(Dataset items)
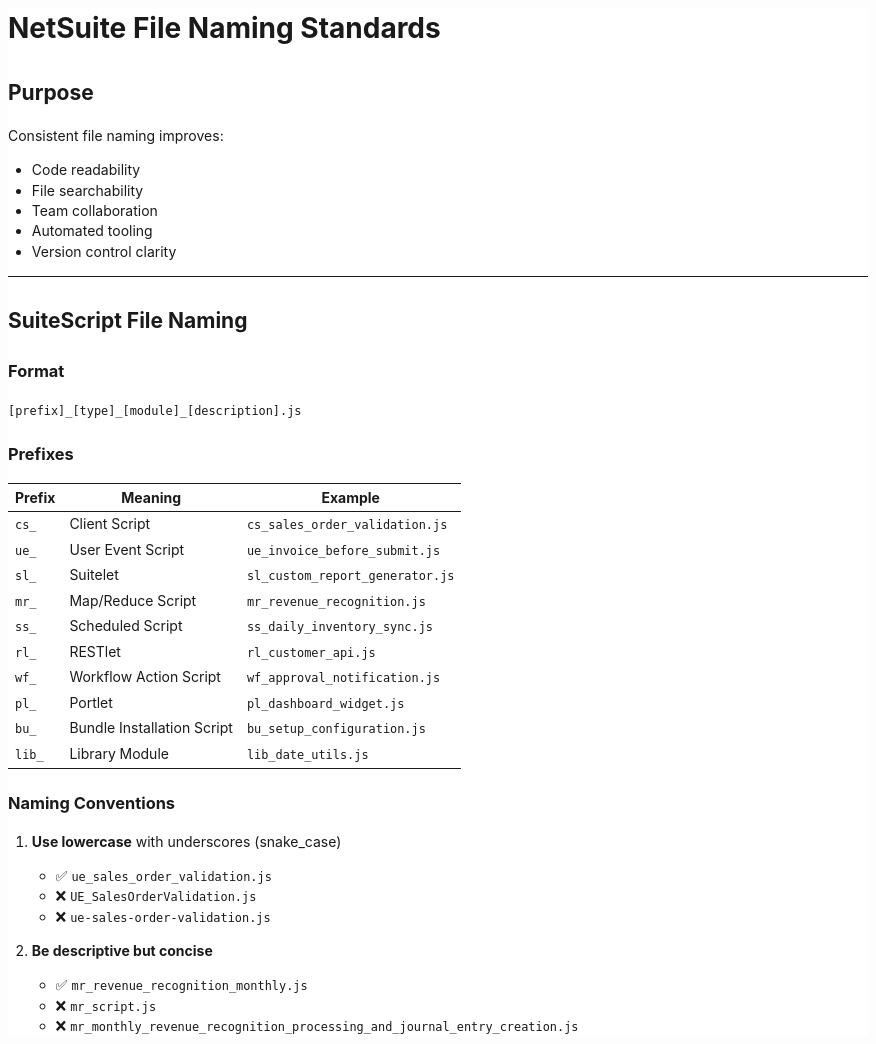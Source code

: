 # NetSuite File Naming Standards

## Purpose

Consistent file naming improves:
- Code readability
- File searchability
- Team collaboration
- Automated tooling
- Version control clarity

---

## SuiteScript File Naming

### Format
```
[prefix]_[type]_[module]_[description].js
```

### Prefixes

| Prefix | Meaning | Example |
|--------|---------|---------|
| `cs_` | Client Script | `cs_sales_order_validation.js` |
| `ue_` | User Event Script | `ue_invoice_before_submit.js` |
| `sl_` | Suitelet | `sl_custom_report_generator.js` |
| `mr_` | Map/Reduce Script | `mr_revenue_recognition.js` |
| `ss_` | Scheduled Script | `ss_daily_inventory_sync.js` |
| `rl_` | RESTlet | `rl_customer_api.js` |
| `wf_` | Workflow Action Script | `wf_approval_notification.js` |
| `pl_` | Portlet | `pl_dashboard_widget.js` |
| `bu_` | Bundle Installation Script | `bu_setup_configuration.js` |
| `lib_` | Library Module | `lib_date_utils.js` |

### Naming Conventions

1. **Use lowercase** with underscores (snake_case)
   - ✅ `ue_sales_order_validation.js`
   - ❌ `UE_SalesOrderValidation.js`
   - ❌ `ue-sales-order-validation.js`

2. **Be descriptive but concise**
   - ✅ `mr_revenue_recognition_monthly.js`
   - ❌ `mr_script.js`
   - ❌ `mr_monthly_revenue_recognition_processing_and_journal_entry_creation.js`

### [Your task]
Could you restate every record above word for word, dropping the pictures?

### [Completed task]
Source code

: # NetSuite File Naming Standards

## Purpose

Consistent file naming improves:
- Code readability
- File searchability
- Team collaboration
- Automated tooling
- Version control clarity

---

## SuiteScript File Naming

### Format
```
[prefix]_[type]_[module]_[description].js
```

### Prefixes

| Prefix | Meaning | Example |
|--------|---------|---------|
| `cs_` | Client Script | `cs_sales_order_validation.js` |
| `ue_` | User Event Script | `ue_invoice_before_submit.js` |
| `sl_` | Suitelet | `sl_custom_report_generator.js` |
| `mr_` | Map/Reduce Script | `mr_revenue_recognition.js` |
| `ss_` | Scheduled Script | `ss_daily_inventory_sync.js` |
| `rl_` | RESTlet | `rl_customer_api.js` |
| `wf_` | Workflow Action Script | `wf_approval_notification.js` |
| `pl_` | Portlet | `pl_dashboard_widget.js` |
| `bu_` | Bundle Installation Script | `bu_setup_configuration.js` |
| `lib_` | Library Module | `lib_date_utils.js` |

### Naming Conventions

1. **Use lowercase** with underscores (snake_case)
   - ✅ `ue_sales_order_validation.js`
   - ❌ `UE_SalesOrderValidation.js`
   - ❌ `ue-sales-order-validation.js`

2. **Be descriptive but concise**
   - ✅ `mr_revenue_recognition_monthly.js`
   - ❌ `mr_script.js`
   - ❌ `mr_monthly_revenue_recognition_processing_and_journal_entry_creation.js`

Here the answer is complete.